_Brief_
Please print every line from the one containing "Mouse event |" through the last line of the records below, exactly as written and nothing more.

[Plain-text document sources]
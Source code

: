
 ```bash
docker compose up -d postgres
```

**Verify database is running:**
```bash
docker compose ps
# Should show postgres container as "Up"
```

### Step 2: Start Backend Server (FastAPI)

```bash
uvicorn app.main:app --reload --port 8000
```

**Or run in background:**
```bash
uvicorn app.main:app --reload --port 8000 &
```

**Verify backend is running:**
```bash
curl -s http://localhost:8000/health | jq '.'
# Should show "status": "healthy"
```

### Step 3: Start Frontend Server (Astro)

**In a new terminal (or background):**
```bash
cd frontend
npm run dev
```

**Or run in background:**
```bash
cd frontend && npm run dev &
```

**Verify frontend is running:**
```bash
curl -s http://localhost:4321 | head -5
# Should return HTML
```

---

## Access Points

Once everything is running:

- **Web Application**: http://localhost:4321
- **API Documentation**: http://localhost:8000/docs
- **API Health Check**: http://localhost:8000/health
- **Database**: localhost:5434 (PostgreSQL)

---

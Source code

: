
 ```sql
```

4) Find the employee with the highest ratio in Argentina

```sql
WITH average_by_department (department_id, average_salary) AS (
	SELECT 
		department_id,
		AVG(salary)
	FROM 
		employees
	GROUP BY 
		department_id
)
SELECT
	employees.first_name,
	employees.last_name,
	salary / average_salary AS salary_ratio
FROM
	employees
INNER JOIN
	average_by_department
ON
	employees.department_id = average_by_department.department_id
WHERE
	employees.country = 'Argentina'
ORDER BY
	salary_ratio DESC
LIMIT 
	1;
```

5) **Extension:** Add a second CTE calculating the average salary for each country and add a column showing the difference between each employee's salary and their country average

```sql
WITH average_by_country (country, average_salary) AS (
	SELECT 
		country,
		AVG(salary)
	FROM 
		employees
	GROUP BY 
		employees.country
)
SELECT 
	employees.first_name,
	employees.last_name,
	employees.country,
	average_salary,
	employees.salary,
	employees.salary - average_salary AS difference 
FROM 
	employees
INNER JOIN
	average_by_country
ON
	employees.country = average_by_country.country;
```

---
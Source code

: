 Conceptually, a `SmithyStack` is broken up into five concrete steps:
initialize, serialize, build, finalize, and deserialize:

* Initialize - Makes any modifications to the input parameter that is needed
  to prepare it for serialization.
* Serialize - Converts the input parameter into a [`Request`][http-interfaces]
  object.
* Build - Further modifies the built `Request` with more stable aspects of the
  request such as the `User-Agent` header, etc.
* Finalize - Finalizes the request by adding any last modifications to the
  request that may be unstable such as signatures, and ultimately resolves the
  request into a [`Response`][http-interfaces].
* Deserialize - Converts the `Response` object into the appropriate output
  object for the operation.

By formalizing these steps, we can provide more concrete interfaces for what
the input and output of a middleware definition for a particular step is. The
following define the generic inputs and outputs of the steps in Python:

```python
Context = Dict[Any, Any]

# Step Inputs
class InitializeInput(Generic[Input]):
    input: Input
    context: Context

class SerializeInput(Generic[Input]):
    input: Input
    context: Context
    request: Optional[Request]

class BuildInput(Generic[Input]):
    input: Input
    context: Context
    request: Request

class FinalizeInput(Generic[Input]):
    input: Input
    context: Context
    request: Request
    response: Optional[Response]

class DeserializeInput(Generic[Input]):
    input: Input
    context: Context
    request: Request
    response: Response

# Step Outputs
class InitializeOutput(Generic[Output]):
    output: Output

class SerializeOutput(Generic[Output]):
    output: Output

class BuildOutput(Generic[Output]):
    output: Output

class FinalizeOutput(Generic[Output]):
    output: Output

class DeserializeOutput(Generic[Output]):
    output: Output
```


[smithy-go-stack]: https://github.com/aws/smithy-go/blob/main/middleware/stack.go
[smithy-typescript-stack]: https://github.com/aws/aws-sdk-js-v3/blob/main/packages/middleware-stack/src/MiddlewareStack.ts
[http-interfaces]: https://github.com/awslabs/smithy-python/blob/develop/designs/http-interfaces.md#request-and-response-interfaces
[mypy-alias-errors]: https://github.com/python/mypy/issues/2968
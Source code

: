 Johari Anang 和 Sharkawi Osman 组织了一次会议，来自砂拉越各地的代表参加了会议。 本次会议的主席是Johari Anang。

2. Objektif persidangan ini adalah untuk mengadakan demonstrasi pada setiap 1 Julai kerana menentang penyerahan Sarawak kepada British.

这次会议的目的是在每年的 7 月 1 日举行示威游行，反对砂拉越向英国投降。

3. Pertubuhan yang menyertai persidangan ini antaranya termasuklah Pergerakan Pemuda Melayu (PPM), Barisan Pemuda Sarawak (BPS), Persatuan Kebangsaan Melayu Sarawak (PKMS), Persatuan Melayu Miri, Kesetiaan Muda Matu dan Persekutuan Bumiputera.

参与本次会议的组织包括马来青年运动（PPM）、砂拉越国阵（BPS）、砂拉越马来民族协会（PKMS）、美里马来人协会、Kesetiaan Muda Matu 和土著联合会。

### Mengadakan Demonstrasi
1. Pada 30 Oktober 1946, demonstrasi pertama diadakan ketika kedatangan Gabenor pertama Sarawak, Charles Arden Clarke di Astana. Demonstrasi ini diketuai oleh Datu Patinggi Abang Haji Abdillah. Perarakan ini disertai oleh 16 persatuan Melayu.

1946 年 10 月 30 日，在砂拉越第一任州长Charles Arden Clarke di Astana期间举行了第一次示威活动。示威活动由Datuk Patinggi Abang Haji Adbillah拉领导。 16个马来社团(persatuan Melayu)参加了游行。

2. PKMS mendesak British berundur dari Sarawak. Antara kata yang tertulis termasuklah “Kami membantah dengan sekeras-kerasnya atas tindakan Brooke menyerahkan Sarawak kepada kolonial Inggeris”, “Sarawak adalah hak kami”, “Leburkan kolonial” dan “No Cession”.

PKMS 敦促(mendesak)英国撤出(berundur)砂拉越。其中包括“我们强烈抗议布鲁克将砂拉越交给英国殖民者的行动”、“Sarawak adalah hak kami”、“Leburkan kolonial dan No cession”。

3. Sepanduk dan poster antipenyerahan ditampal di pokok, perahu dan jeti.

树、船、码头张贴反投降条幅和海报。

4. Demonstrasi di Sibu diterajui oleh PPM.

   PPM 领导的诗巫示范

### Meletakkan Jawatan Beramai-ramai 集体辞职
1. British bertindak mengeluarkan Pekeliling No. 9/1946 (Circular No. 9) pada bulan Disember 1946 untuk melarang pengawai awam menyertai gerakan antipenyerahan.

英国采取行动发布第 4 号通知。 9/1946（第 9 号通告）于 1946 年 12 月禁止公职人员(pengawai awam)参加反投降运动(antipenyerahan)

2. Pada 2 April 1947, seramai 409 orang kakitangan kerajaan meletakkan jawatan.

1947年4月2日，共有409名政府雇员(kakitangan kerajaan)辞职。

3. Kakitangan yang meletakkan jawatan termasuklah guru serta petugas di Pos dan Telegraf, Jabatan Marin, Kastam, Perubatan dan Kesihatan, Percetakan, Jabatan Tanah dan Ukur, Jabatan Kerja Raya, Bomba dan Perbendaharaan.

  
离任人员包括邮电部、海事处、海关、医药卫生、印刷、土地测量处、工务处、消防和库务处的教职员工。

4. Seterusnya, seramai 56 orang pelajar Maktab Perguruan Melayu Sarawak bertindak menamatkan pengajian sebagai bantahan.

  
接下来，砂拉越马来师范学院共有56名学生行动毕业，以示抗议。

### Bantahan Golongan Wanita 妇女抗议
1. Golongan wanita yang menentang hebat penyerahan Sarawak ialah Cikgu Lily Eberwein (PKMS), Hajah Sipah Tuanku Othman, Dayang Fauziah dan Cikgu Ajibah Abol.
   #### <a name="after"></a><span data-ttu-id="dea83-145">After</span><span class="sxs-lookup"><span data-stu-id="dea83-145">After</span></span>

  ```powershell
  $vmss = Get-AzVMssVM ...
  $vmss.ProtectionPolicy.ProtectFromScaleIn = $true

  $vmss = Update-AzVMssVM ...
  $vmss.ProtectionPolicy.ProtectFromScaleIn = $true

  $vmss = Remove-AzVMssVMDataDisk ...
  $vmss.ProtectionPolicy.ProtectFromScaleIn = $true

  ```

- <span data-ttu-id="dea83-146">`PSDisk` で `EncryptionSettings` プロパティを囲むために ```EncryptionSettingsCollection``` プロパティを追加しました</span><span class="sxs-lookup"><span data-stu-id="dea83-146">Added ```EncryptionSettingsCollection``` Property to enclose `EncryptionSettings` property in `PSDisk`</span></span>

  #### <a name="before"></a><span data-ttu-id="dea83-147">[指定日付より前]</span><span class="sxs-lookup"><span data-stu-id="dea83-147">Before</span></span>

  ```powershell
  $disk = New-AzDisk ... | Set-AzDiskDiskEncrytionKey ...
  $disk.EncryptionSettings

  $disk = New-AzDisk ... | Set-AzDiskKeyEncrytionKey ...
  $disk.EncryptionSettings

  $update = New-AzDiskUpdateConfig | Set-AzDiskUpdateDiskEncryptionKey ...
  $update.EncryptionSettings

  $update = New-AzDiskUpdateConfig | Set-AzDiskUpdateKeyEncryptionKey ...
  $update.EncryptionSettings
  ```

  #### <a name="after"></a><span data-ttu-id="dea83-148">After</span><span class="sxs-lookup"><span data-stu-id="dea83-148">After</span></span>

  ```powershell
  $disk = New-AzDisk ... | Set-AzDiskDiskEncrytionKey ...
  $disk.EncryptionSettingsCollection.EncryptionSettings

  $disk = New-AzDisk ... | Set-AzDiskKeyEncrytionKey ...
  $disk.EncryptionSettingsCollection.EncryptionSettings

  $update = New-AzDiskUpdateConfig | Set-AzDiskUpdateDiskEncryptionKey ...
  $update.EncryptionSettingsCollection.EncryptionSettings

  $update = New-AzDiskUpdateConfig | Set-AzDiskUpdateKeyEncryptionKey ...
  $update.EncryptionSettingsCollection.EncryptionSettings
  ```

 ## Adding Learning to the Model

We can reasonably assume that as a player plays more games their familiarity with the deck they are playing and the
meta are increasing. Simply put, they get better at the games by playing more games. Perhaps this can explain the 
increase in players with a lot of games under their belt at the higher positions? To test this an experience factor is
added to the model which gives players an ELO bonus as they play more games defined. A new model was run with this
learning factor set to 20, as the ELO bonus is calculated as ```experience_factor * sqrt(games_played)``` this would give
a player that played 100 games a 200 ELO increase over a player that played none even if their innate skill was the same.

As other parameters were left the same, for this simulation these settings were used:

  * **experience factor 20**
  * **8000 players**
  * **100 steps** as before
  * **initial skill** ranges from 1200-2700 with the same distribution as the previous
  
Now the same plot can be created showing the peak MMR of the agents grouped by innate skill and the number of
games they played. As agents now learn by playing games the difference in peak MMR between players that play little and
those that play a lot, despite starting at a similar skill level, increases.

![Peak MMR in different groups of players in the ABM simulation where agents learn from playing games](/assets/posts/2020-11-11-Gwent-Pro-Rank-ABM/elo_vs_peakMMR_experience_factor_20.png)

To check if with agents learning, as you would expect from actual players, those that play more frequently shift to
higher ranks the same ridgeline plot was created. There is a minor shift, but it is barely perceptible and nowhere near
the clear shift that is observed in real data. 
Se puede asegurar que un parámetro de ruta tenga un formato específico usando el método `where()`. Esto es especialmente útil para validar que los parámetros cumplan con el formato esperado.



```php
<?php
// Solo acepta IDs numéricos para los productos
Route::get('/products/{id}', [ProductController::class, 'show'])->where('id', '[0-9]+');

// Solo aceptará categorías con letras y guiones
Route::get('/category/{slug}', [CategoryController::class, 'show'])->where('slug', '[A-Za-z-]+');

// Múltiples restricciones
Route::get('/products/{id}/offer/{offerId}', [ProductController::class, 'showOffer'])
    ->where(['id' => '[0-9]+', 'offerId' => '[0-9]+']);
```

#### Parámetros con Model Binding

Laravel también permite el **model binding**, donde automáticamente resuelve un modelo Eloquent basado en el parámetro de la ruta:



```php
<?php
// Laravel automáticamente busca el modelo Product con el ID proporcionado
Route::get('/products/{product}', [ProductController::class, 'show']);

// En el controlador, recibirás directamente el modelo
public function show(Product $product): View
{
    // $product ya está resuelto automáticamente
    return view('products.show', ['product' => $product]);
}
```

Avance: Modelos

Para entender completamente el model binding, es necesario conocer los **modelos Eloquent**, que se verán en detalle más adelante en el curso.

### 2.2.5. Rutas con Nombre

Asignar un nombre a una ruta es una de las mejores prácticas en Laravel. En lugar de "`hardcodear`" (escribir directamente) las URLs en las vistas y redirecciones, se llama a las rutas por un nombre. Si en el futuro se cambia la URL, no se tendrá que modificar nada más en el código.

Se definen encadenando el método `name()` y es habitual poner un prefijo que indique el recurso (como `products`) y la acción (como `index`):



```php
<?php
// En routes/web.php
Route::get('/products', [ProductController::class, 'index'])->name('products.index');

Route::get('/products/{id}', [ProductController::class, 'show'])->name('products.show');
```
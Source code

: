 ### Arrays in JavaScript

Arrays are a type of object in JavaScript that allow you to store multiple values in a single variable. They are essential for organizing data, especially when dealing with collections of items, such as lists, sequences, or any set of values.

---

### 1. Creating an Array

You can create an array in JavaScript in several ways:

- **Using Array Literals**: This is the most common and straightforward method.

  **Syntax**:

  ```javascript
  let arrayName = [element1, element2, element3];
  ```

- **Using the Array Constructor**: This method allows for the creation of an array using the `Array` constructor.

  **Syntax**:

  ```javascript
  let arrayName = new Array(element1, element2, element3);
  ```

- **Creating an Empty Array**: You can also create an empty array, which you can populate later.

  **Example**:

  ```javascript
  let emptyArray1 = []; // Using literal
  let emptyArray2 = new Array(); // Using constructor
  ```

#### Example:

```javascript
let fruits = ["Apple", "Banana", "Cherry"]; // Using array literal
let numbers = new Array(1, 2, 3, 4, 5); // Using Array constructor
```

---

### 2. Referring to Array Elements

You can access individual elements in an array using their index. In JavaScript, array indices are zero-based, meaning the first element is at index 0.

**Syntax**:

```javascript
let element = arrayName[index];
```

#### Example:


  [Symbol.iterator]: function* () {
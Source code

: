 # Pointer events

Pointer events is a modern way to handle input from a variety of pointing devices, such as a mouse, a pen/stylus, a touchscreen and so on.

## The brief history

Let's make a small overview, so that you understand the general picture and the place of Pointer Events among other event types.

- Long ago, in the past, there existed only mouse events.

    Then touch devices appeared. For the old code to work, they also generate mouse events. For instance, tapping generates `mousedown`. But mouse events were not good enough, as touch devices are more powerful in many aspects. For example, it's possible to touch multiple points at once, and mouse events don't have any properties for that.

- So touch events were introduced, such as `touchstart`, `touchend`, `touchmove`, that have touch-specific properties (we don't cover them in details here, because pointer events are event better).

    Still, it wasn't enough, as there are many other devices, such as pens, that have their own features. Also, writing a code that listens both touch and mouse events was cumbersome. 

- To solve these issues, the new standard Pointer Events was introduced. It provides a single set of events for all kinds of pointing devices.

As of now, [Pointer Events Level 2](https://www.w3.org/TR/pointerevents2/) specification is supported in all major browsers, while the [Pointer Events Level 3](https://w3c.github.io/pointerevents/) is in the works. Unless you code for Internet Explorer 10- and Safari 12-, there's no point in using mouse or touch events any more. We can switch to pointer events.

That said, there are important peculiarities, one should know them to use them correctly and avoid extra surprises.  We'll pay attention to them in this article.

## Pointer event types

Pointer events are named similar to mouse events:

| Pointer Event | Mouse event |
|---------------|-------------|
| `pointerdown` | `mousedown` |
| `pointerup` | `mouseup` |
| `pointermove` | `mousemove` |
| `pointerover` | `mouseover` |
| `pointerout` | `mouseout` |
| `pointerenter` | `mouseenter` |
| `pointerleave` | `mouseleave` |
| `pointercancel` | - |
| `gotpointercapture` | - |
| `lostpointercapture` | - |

_Reply to the exercise_
| Pointer Event | Mouse event |
|---------------|-------------|
| `pointerdown` | `mousedown` |
| `pointerup` | `mouseup` |
| `pointermove` | `mousemove` |
| `pointerover` | `mouseover` |
| `pointerout` | `mouseout` |
| `pointerenter` | `mouseenter` |
| `pointerleave` | `mouseleave` |
| `pointercancel` | - |
| `gotpointercapture` | - |
| `lostpointercapture` | - |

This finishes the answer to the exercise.